Recorded data
________________________________________

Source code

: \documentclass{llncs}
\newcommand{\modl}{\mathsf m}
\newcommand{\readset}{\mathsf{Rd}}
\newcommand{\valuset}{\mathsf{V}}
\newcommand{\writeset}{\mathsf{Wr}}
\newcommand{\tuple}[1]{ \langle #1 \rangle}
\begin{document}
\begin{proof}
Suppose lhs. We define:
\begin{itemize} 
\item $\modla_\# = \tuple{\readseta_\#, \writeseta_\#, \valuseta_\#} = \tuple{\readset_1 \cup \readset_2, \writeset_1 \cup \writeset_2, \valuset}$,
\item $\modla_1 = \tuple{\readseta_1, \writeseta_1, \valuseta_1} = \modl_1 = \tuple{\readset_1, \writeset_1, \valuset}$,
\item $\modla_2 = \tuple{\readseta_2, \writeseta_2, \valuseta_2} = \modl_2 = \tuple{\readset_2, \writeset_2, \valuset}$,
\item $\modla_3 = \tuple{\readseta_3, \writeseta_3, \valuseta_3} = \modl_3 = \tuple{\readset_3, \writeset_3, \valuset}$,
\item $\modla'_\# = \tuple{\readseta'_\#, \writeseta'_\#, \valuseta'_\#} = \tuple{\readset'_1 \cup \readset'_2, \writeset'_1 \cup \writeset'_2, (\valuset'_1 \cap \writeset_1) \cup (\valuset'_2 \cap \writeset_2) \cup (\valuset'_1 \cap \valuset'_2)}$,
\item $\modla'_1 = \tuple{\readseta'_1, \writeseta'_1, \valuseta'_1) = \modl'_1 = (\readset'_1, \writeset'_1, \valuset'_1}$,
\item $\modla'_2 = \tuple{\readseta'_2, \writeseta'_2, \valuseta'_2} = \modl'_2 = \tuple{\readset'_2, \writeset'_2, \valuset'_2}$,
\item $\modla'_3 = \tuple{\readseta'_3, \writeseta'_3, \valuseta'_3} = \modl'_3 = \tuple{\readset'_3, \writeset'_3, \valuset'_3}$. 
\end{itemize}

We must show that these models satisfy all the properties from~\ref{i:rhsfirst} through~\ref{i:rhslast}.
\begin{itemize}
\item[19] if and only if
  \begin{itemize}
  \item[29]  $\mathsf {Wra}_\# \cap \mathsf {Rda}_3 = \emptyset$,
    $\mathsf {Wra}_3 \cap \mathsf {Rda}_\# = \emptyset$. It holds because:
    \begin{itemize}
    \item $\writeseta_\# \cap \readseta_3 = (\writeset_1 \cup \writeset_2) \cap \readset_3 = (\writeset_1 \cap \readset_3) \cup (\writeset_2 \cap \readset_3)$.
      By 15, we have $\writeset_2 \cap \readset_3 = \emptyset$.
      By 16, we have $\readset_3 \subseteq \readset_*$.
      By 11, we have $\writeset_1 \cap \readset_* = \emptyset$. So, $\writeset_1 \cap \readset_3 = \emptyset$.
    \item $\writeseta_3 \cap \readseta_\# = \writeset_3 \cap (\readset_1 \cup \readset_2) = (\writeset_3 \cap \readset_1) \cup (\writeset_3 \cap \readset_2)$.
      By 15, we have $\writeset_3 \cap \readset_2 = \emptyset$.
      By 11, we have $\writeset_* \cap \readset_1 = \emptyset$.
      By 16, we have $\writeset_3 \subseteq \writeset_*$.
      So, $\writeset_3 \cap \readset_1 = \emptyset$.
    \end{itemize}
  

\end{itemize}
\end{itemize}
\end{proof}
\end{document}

________________________________________

◆ **Exercise details**:
From the entries, report each line that includes the word "itemize".

◆ **Response to the task**:
\begin{itemize} 
\end{itemize}
\begin{itemize}
  \begin{itemize}
    \begin{itemize}
    \end{itemize}
\end{itemize}
\end{itemize}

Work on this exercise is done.